Non-Linear Nature of Ligand Binding Assay Calibration Curves

There are key differences between calibration curves in LBAs and in chromatographic assays. In LBAs, the instrument response may be directly or inversely related to the analyte concentration depending on the non-competitive or competitive format of the assay. Irrespective of the format, the use of a semi-log scale translates the curve into a sigmodal “S-shaped” relationship between the response and the concentration of the analyte. This is in contrast to the chromatographic assays where response is typically a linear function of the concentration, and the two are proportional over most of the calibration curve range. For chromatographic methods, loss of linearity is an indication that the assay has reached its limits of the detection. LBAs rely upon the interaction of the analyte with a binding agent such as an antibody or a receptor component; this is in contrast to traditional chromatographic assays in which detection of the target analyte is independent of its binding to a macromolecule. The dynamic equilibrium nature of protein-protein interaction leads to a non-linear response in LBAs. Furthermore, since performance of LBAs heavily depends upon the performance of their constituent biological reagents, these assays typically manifest greater variability. The non-linear nature of an LBA curve limits the concentration-response correlation at the upper and lower ends of the curve, resulting in plateaus and therefore an S-shaped curve. Quantitation from the asymptote (upper and lower plateaus) of the calibration curve would result in poor precision and accuracy. These characteristics ultimately narrow the validated quantitative range of LBAs and render the selection of an appropriate non-linear data fitting algorithm all the more important.

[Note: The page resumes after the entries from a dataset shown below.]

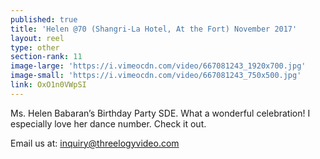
 ```yaml
---
published: true
title: 'Helen @70 (Shangri-La Hotel, At the Fort) November 2017'
layout: reel
type: other
section-rank: 11
image-large: 'https://i.vimeocdn.com/video/667081243_1920x700.jpg'
image-small: 'https://i.vimeocdn.com/video/667081243_750x500.jpg'
link: OxO1n0VWpSI
---
```

Ms. Helen Babaran’s Birthday Party SDE. What a wonderful celebration! I especially love her dance number. Check it out. 

Email us at: inquiry@threelogyvideo.com
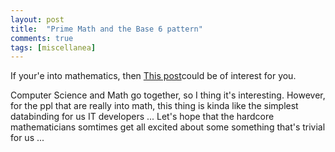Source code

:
 ```yaml
---
layout: post
title:  "Prime Math and the Base 6 pattern"
comments: true
tags: [miscellanea]
---
```



If your'e into mathematics, then [This post](http://www.aspose.com/Community/blogs/danny.cooper/archive/2006/08/28/55445.aspx)could be of interest for you.

Computer Science and Math go together, so I thing it's interesting. However, for the ppl that are really into math, this thing is kinda like the simplest databinding for us IT developers ... Let's hope that the hardcore mathematicians somtimes get all excited about some something that's trivial for us ...

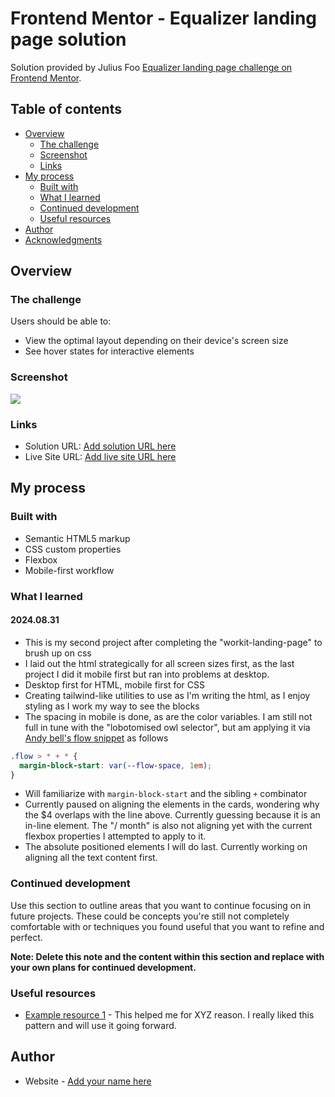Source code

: # Frontend Mentor - Equalizer landing page solution

Solution provided by Julius Foo [Equalizer landing page challenge on Frontend Mentor](https://www.frontendmentor.io/challenges/equalizer-landing-page-7VJ4gp3DE).
## Table of contents

- [Overview](#overview)
  - [The challenge](#the-challenge)
  - [Screenshot](#screenshot)
  - [Links](#links)
- [My process](#my-process)
  - [Built with](#built-with)
  - [What I learned](#what-i-learned)
  - [Continued development](#continued-development)
  - [Useful resources](#useful-resources)
- [Author](#author)
- [Acknowledgments](#acknowledgments)

## Overview

### The challenge

Users should be able to:

- View the optimal layout depending on their device's screen size
- See hover states for interactive elements

### Screenshot

![](./screenshot.jpg)

### Links

- Solution URL: [Add solution URL here](https://your-solution-url.com)
- Live Site URL: [Add live site URL here](https://your-live-site-url.com)

## My process

### Built with

- Semantic HTML5 markup
- CSS custom properties
- Flexbox
- Mobile-first workflow

### What I learned

#### 2024.08.31
- This is my second project after completing the "workit-landing-page" to brush up on css
- I laid out the html strategically for all screen sizes first, as the last project I did it mobile first but ran into problems at desktop.
- Desktop first for HTML, mobile first for CSS
- Creating tailwind-like utilities to use as I'm writing the html, as I enjoy styling as I work my way to see the blocks
- The spacing in mobile is done, as are the color variables. I am still not full in tune with the "lobotomised owl selector", but am applying it via [Andy bell's flow snippet](https://piccalil.li/blog/my-favourite-3-lines-of-css/) as follows

```css
.flow > * + * {
  margin-block-start: var(--flow-space, 1em);
}
```

- Will familiarize with `margin-block-start` and the sibling `+` combinator
- Currently paused on aligning the elements in the cards, wondering why the $4 overlaps with the line above. Currently guessing because it is an in-line element. The "/ month" is also not aligning yet with the current flexbox properties I attempted to apply to it.
- The absolute positioned elements I will do last. Currently working on aligning all the text content first.


### Continued development

Use this section to outline areas that you want to continue focusing on in future projects. These could be concepts you're still not completely comfortable with or techniques you found useful that you want to refine and perfect.

**Note: Delete this note and the content within this section and replace with your own plans for continued development.**

### Useful resources

- [Example resource 1](https://www.example.com) - This helped me for XYZ reason. I really liked this pattern and will use it going forward.

## Author

- Website - [Add your name here](https://www.your-site.com)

Performance and Validation Requirements for Non-Linear Regression Software

There is a wide range of commercial software available to perform non-linear regression for LBAs. Most instrument manufacturers provide a non-linear regression software that is compatible with the equipment. Depending on which better meets their needs and requirements, laboratories may alternatively choose to install a stand-alone software or use their laboratory information management system (LIMS) for regression purposes. There are performance requirements for the software. The software used for LBA calibration curves should have the capability to

• Perform four and five parameter logistic (4 PL and 5 PL) regressions
• Allow for application of various weighting factors
• Calculate %bias
• Determine %CV
• Possess the capability to plot concentration versus %bias for each model with various weighting factors and the response curve
• Allow for editing of the curve and repeat regression after editing
• Be compatible with standard computer equipment, infrastructure, networks, and data processing procedures
• Be compatible with standard or custom system interfaces
• Allow for data acquisition, analysis, and reporting
• Allow for data upload to LIMS
• Include an audit trail feature
• Include an edit lock feature
• Allow for creation of custom immunoassay templates to incorporate the acceptance criteria of the validated method

Software validation is the responsibility of the end user. Additional recommendations and the general requirement for software validation have been provided in Appendix 2.

Calibration Curve Minimum Requirements

Comparison of Requirements from Various Regulatory Agencies

The minimum requirements for calibration standard curves have been established in a number of bioanalytical guidance or in the bioanalytical subsections of regulatory documents. At the same time, several bioanalytical guidance from around the world are still in the draft stage. Guidance documents are generally aligned with regard to the requirements and performance expectations of the LBA curves. Table I summarizes the calibration curve requirements from the US Food and Drug Administration (FDA), European Medicines Agency (EMA), the Japanese Ministry of Health, Labor and Welfare (MHLW), and the Brazilian Sanitary Surveillance Agency (ANVISA) (9, 10, 11, 12, 13, 14). The FDA and EMA guidance are the lead regulatory documents for the vast majority of bioanalytical laboratories; individual groups should assess their regulatory requirements based on the agency they intend to submit to.